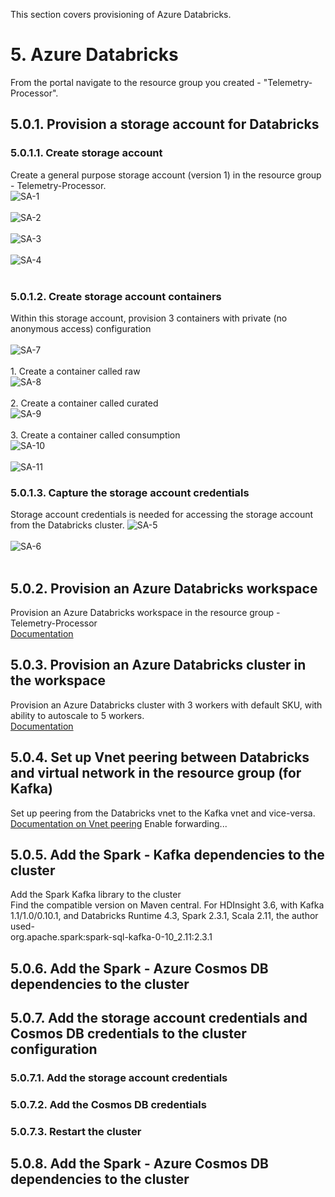 
This section covers provisioning of Azure Databricks.

# 5. Azure Databricks
From the portal navigate to the resource group you created - "Telemetry-Processor".

## 5.0.1.  Provision a storage account for Databricks 
### 5.0.1.1.  Create storage account
Create a general purpose storage account (version 1) in the resource group - Telemetry-Processor.<br>
![SA-1](../images/CreateStorageAcct-1.png)
<br>
<br>
![SA-2](../images/CreateStorageAcct-2.png)
<br>
<br>
![SA-3](../images/CreateStorageAcct-3.png)
<br>
<br>
![SA-4](../images/CreateStorageAcct-4.png)
<br><br>

### 5.0.1.2.  Create storage account containers
Within this storage account, provision 3 containers with private (no anonymous access) configuration<br><br>
![SA-7](../images/CreateStorageAcct-7.png)
<br><br>1.  Create a container called raw<br>
![SA-8](../images/CreateStorageAcct-8.png)
<br><br>2.  Create a container called curated<br>
![SA-9](../images/CreateStorageAcct-9.png)
<br><br>3.  Create a container called consumption<br>
![SA-10](../images/CreateStorageAcct-10.png)
<br><br>
![SA-11](../images/CreateStorageAcct-11.png)

### 5.0.1.3. Capture the storage account credentials
Storage account credentials is needed for accessing the storage account from the Databricks cluster.
![SA-5](../images/CreateStorageAcct-5.png)
<br><br>
![SA-6](../images/CreateStorageAcct-6.png)
<br><br>

## 5.0.2. Provision an Azure Databricks workspace
Provision an Azure Databricks workspace in the resource group - Telemetry-Processor<br>
[Documentation](https://docs.microsoft.com/en-us/azure/azure-databricks/quickstart-create-databricks-workspace-portal)

## 5.0.3. Provision an Azure Databricks cluster in the workspace
Provision an Azure Databricks cluster with 3 workers with default SKU, with ability to autoscale to 5 workers.<br>
[Documentation](https://docs.microsoft.com/en-us/azure/azure-databricks/quickstart-create-databricks-workspace-portal#create-a-spark-cluster-in-databricks)

## 5.0.4. Set up Vnet peering between Databricks and virtual network in the resource group (for Kafka)
Set up peering from the Databricks vnet to the Kafka vnet and vice-versa.<br>
[Documentation on Vnet peering](https://docs.azuredatabricks.net/administration-guide/cloud-configurations/azure/vnet-peering.html#vnet-peering)
Enable forwarding...

## 5.0.5. Add the Spark - Kafka dependencies to the cluster
Add the Spark Kafka library to the cluster<br>
Find the compatible version on Maven central.  For HDInsight 3.6, with Kafka 1.1/1.0/0.10.1, and Databricks Runtime 4.3, Spark 2.3.1, Scala 2.11, the author used-<br>
org.apache.spark:spark-sql-kafka-0-10_2.11:2.3.1

## 5.0.6. Add the Spark - Azure Cosmos DB dependencies to the cluster

## 5.0.7. Add the storage account credentials and Cosmos DB credentials to the cluster configuration
### 5.0.7.1. Add the storage account credentials

### 5.0.7.2. Add the Cosmos DB credentials

### 5.0.7.3. Restart the cluster


## 5.0.8. Add the Spark - Azure Cosmos DB dependencies to the cluster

§

## Assigned task
From the first line to the last, copy the records above exactly and leave out the pictures.

## Exercise solution
This section covers provisioning of Azure Databricks.

# 5. Azure Databricks
From the portal navigate to the resource group you created - "Telemetry-Processor".

## 5.0.1.  Provision a storage account for Databricks 
### 5.0.1.1.  Create storage account
Create a general purpose storage account (version 1) in the resource group - Telemetry-Processor.<br>
![SA-1](../images/CreateStorageAcct-1.png)
<br>
<br>
![SA-2](../images/CreateStorageAcct-2.png)
<br>
<br>
![SA-3](../images/CreateStorageAcct-3.png)
<br>
<br>
![SA-4](../images/CreateStorageAcct-4.png)
<br><br>

### 5.0.1.2.  Create storage account containers
Within this storage account, provision 3 containers with private (no anonymous access) configuration<br><br>
![SA-7](../images/CreateStorageAcct-7.png)
<br><br>1.  Create a container called raw<br>
![SA-8](../images/CreateStorageAcct-8.png)
<br><br>2.  Create a container called curated<br>
![SA-9](../images/CreateStorageAcct-9.png)
<br><br>3.  Create a container called consumption<br>
![SA-10](../images/CreateStorageAcct-10.png)
<br><br>
![SA-11](../images/CreateStorageAcct-11.png)

### 5.0.1.3. Capture the storage account credentials
Storage account credentials is needed for accessing the storage account from the Databricks cluster.
![SA-5](../images/CreateStorageAcct-5.png)
<br><br>
![SA-6](../images/CreateStorageAcct-6.png)
<br><br>

## 5.0.2. Provision an Azure Databricks workspace
Provision an Azure Databricks workspace in the resource group - Telemetry-Processor<br>
[Documentation](https://docs.microsoft.com/en-us/azure/azure-databricks/quickstart-create-databricks-workspace-portal)

## 5.0.3. Provision an Azure Databricks cluster in the workspace
Provision an Azure Databricks cluster with 3 workers with default SKU, with ability to autoscale to 5 workers.<br>
[Documentation](https://docs.microsoft.com/en-us/azure/azure-databricks/quickstart-create-databricks-workspace-portal#create-a-spark-cluster-in-databricks)

## 5.0.4. Set up Vnet peering between Databricks and virtual network in the resource group (for Kafka)
Set up peering from the Databricks vnet to the Kafka vnet and vice-versa.<br>
[Documentation on Vnet peering](https://docs.azuredatabricks.net/administration-guide/cloud-configurations/azure/vnet-peering.html#vnet-peering)
Enable forwarding...

## 5.0.5. Add the Spark - Kafka dependencies to the cluster
Add the Spark Kafka library to the cluster<br>
Find the compatible version on Maven central.  For HDInsight 3.6, with Kafka 1.1/1.0/0.10.1, and Databricks Runtime 4.3, Spark 2.3.1, Scala 2.11, the author used-<br>
org.apache.spark:spark-sql-kafka-0-10_2.11:2.3.1

## 5.0.6. Add the Spark - Azure Cosmos DB dependencies to the cluster

## 5.0.7. Add the storage account credentials and Cosmos DB credentials to the cluster configuration
### 5.0.7.1. Add the storage account credentials

### 5.0.7.2. Add the Cosmos DB credentials

### 5.0.7.3. Restart the cluster


## 5.0.8. Add the Spark - Azure Cosmos DB dependencies to the cluster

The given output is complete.